Es dauert eine Stunde, bis ein Mädchen mit Putzeimer und Lappen in unser Zimmer kommt, sich aus Angst vor Ajaci in die kleine Toilette einsperrt und ganz wild zu scheuern beginnt. Es kracht, scheppert und klappert. Ab und an hören wir einen lauten Seufzer. »Lange kann sie das bei der irren Hitze in dem kleinen Raum nicht aushalten«, meine ich, als auch schon die Tür aufspringt und das völlig verschwitzte arme Ding nach Luft schnappend ins Zimmer hüpft. Dort liegt aber Ajaci, worauf sie fürchterlich erschrickt und aus dem Zimmer stürmt. Fünf Minuten später hat sie sich einigermaßen erholt und bittet uns, den Hund festzuhalten, um ihre Putzaktion in gleicher Manier fortzusetzen. Wieder schnauft, flucht und seufzt es durch die Wände. Dann öffnet sich die Tür, und die von Boris kurzfristig eingestellte Putzkraft torkelt aus dem Bad.
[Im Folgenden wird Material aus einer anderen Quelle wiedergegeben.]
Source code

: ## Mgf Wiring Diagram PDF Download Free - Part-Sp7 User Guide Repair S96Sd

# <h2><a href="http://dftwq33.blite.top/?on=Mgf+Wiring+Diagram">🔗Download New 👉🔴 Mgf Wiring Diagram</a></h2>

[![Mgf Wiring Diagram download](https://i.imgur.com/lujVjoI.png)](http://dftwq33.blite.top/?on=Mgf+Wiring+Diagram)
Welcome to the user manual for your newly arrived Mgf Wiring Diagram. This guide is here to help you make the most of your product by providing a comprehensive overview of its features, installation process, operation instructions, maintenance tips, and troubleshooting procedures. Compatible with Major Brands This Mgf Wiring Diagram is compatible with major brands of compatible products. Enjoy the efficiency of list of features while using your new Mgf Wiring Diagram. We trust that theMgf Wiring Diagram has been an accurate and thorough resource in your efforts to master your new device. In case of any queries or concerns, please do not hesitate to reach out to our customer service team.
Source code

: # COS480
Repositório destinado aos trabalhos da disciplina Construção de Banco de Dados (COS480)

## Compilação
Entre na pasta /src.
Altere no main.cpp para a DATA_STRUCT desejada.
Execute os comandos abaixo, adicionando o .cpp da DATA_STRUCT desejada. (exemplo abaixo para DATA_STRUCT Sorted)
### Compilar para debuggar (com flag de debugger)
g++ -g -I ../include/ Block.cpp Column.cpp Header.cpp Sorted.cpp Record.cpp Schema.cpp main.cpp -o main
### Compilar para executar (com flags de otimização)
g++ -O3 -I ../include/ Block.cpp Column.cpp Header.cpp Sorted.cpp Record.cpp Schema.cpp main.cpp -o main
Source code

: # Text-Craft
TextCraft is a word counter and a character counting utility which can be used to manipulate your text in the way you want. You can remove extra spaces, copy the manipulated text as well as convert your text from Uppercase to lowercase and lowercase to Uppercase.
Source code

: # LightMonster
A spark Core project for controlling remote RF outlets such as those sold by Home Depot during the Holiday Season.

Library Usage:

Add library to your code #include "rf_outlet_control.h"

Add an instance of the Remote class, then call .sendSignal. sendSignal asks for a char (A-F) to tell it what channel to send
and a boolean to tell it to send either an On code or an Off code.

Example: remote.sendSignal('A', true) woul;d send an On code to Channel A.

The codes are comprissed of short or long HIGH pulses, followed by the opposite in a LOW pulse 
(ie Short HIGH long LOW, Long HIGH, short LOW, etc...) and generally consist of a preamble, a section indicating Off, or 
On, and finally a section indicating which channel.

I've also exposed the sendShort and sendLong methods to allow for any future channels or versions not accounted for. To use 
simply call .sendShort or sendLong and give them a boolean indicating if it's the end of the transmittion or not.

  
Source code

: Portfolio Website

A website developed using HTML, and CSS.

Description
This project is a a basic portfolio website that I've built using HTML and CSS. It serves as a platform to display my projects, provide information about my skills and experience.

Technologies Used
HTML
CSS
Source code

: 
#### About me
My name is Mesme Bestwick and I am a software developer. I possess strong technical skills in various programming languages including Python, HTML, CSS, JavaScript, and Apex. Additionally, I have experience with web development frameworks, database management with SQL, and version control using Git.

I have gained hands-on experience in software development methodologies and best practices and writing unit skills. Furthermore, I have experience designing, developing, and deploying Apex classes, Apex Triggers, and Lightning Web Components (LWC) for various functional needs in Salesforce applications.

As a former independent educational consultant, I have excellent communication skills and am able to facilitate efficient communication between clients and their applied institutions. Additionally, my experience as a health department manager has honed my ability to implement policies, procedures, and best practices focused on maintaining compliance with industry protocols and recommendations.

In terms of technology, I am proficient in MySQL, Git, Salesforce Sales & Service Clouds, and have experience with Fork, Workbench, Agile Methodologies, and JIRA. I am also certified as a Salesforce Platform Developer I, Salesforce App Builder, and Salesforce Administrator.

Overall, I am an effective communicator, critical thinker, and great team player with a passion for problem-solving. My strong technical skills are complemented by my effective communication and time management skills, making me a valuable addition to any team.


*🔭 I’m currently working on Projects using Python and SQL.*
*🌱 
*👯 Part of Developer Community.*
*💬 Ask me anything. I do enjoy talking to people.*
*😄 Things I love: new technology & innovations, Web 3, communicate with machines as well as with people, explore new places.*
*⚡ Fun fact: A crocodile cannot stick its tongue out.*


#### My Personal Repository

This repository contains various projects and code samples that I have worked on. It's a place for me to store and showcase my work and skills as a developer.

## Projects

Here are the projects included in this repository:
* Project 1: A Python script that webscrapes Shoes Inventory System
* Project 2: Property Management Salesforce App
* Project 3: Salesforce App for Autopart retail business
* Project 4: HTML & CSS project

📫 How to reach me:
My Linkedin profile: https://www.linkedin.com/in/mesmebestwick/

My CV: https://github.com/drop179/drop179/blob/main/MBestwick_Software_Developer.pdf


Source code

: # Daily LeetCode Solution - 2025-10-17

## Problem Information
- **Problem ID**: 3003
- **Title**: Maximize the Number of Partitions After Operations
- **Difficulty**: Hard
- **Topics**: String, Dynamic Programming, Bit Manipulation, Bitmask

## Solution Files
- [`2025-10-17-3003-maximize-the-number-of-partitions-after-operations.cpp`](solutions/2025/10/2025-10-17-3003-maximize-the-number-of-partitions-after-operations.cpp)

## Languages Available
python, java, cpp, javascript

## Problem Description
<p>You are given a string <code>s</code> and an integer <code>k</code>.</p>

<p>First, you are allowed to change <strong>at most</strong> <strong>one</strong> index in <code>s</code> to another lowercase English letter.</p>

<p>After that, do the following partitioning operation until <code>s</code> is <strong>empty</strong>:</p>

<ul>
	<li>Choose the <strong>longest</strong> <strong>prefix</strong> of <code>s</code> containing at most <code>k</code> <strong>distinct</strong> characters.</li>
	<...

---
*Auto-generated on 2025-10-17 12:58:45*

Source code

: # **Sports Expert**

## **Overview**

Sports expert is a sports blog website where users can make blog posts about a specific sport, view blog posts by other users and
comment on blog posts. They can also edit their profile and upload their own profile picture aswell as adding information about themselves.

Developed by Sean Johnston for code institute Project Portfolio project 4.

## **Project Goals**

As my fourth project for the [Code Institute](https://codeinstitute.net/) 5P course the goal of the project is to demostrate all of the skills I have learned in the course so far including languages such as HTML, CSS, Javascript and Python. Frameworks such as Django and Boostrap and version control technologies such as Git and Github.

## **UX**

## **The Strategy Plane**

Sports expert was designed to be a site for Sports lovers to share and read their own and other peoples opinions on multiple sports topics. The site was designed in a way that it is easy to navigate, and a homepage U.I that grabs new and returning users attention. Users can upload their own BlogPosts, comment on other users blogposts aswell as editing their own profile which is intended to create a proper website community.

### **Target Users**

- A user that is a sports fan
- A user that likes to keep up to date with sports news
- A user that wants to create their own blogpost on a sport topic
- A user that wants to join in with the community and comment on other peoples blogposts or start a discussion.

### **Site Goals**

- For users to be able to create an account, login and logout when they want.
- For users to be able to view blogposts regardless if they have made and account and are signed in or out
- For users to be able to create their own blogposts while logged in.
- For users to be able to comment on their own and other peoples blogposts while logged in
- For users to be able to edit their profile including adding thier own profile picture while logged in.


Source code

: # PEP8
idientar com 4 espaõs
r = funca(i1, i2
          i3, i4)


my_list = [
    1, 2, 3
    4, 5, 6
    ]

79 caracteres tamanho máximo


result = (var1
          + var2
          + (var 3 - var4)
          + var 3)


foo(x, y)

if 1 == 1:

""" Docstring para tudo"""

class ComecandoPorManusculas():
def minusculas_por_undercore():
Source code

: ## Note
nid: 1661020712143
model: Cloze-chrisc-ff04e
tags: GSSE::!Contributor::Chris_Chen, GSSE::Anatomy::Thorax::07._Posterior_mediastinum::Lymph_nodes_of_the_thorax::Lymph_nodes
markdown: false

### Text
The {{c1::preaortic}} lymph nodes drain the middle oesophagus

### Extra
Dieser kommt sofort, um ihre Arbeit zu prüfen. Nach ein paar Korrekturen nickt er zufrieden. Dann fällt das Wasser aus. »Kein Wasser mehr«, meint Boris mit stoischer Gelassenheit. Er verschwindet, kommt schnell wieder und sagt, er habe Wasser in einen Tank gefüllt. »Das reicht zum Händewaschen.« »Duschen ist wohl nicht mehr drin?«, frage ich. »Die von der Gemeinde haben mir das Wasser abgedreht. Die müssen irgendetwas an der Straße reparieren.« »Bei 41 Grad im Schatten und jetzt 56 Grad in der Sonne?« »Das ist Sibirien. Im Winter 40 Grad minus und im Sommer 40 Grad plus. Heute Abend gibt es sicherlich wieder Wasser. Aber ihr könnt ja inzwischen in meinem Restaurant essen«, bietet er an. Wir legen uns erstmal auf die Betten und fallen in einen tiefen Schlaf. Zwei Stunden später hat sich das Zimmer auf rund 35 °C aufgeheizt, und wir schlurfen schwitzend ins Restaurant, wo wir die einzigen Gäste sind.